I am trying to build a more complex suggester function for use in spancat. Basically my suggester function is going to define the spans [character or token spans] in the text that are eligible to be annotated by spancat manual.
Any resources on how I might go around achieving this? The example in the official docs show how to define the range on ngrams and they allude to how more complex suggester functions can be built.
From the docs:
"You can also implement more sophisticated suggesters, for instance to consider all noun phrases in Doc.noun_chunks , or only certain spans defined by match patterns"
I'm unclear what the format of the return type of the suggester function should be to achieve what I want.
You'll probably want to wait for some bug fixes in spacy v3.2.1 before trying this out, especially if you have a suggester that may suggest 0 spans for some docs.
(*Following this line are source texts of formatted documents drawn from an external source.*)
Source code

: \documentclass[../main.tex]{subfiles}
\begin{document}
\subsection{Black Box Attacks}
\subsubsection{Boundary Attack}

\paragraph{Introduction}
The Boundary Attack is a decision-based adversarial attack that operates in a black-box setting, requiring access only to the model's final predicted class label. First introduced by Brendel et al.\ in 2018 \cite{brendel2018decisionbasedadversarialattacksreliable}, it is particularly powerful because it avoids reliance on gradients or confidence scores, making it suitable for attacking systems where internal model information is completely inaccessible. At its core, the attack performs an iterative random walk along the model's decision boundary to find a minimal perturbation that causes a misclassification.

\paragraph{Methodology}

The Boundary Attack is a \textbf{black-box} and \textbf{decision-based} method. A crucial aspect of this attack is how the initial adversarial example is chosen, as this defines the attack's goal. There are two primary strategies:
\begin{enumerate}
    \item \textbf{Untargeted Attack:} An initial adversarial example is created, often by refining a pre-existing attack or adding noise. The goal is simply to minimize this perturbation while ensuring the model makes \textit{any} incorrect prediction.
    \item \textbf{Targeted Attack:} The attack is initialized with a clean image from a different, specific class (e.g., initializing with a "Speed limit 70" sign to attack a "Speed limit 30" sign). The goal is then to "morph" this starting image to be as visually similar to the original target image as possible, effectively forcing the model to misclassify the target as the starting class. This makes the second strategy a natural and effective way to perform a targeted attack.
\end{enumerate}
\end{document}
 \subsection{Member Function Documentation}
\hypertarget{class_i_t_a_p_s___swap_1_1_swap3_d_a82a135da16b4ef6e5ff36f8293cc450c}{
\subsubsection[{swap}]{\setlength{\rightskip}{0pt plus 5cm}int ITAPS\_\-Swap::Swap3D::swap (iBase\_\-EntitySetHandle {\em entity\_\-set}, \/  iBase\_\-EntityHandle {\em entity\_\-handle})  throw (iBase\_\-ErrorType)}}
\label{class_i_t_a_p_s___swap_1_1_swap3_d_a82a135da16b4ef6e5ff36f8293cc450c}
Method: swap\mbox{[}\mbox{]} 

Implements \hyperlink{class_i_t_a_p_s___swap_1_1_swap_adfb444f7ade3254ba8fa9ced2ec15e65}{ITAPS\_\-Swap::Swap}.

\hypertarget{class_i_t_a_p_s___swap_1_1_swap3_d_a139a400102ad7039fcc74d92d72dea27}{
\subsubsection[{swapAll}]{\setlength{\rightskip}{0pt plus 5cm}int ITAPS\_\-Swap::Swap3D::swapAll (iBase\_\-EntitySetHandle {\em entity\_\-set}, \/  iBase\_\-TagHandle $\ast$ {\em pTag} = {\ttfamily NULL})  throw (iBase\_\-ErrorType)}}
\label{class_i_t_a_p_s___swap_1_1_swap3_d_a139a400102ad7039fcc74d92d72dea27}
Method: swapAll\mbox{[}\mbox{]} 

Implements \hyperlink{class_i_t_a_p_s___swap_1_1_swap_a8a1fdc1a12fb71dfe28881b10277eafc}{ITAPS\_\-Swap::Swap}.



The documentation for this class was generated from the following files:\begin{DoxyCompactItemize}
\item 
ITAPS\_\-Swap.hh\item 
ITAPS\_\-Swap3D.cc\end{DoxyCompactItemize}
I kind of hesitate to link this (it's not very polished and at the very least it's not efficient), but I always find more examples helpful personally, so here's an example of a noun chunk-based suggester (it's noun chunks +/- two tokens on each end):
You want to return a Ragged object that contains a flattened list of the span offsets for all the docs in the batch, where each length in lengths is the number of spans for each doc in that batch, so it's possible to split up the flat list by doc again. If there are no spans in a particular doc, the length needs to be 0. You can try passing this method a list of docs that were already annotated with en_core_web_sm or similar to get a feel for what the returned Ragged object will look like.
(Note that actually training with this suggester requires the config to source quite a few components (tok2vec, tagger, parser, attribute ruler) from a pipeline like en_core_web_sm and add them to both frozen and annotating components.)